We will be learning about various methods to deal with data, and occasionally we will make things a little challenging so as to replicate/mimic real world conditions. And while at it, we will throw in visualisations using Matplotlib too! The best way to learn is to write code yourself, but don't worry if you don't understand all of it in the first go. And of course, feel free to take a step back and revisit Lesson 10.

By the end of it, we should have dealt with about a few case studies, which should be an excellent start for your portfolio.

We will cover at the very least the following topic:

  • Indexing and Selection
  • Creating new columns
  • Renaming
  • Grouping
  • Handling missing values
  • Merge, join
  • map(), apply(), applymap()
  • Pivot Tables
  • Basic statistics
  • Plots (throughout the exercise)

I say "at the very least" because in my opinion, this is the bare minimum you should know to handle data science problems 'in the wild', as in, problems that aren't toy problems, and the kind that data scientists deal with every day.

Importing Libraries

As usual, we begin by importing our libraries.

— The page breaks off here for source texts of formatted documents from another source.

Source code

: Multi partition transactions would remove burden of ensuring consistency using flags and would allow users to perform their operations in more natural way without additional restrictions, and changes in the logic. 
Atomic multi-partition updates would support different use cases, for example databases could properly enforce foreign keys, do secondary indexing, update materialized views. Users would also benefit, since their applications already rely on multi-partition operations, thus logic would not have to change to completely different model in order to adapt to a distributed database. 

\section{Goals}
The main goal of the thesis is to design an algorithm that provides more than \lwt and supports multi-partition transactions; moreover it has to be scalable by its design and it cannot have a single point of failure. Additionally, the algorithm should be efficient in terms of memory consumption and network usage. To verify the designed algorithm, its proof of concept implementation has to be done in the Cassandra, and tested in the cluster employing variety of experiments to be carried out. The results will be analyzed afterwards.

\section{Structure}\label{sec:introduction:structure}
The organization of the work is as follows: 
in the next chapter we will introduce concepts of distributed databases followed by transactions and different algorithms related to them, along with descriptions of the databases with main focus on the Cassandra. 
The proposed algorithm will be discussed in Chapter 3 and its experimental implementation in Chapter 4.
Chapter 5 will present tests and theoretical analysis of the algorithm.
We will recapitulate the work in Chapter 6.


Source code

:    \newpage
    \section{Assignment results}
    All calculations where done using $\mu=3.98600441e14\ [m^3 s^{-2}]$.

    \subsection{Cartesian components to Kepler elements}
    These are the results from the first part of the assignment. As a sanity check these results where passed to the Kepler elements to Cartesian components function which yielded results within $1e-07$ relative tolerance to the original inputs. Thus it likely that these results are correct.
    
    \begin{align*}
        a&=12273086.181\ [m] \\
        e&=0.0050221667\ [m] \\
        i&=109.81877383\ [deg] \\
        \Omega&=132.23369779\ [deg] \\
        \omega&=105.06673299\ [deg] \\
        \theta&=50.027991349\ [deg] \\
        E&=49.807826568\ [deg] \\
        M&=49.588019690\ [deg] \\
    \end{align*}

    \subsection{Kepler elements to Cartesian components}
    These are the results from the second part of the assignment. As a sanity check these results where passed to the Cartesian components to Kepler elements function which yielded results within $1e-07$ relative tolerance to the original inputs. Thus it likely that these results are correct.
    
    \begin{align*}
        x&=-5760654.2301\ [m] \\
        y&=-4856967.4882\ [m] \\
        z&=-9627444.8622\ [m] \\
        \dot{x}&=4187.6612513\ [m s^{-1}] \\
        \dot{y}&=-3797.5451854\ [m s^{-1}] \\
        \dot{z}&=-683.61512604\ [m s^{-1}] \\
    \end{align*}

Just as with NumPy, where we import it as np, we will import the pandas library as pd. It's just convention, and you're free to import it as chuck_norris, really_long_name_for_reason_in_particular or just plain and simple, pd.


In [ ]:
import pandas as pd
import numpy as np
%matplotlib inline
import matplotlib.pyplot as plt

Data Structures

There are three fundamental data structures supported by Pandas:

  • Series: a one-dimensional labeled array capable of holding any data type (integers, strings, floating point numbers, Python objects, etc.). For those coming from an R background, Series is much like a Vector.
  • DataFrame: a 2-dimensional labeled data structure with columns of potentially different types.
  • Panel: also called longitudinal data or cross-sectional time series data, is data where multiple cases (people, firms, countries etc) were observed at two or more time periods. This is rarely used though, and I personally haven't come across this except for some Econometrics courses I had taken in my undergraduate years.

Series

The basic format to creat a series is:
series_a = pd.Series(data, index = index_name)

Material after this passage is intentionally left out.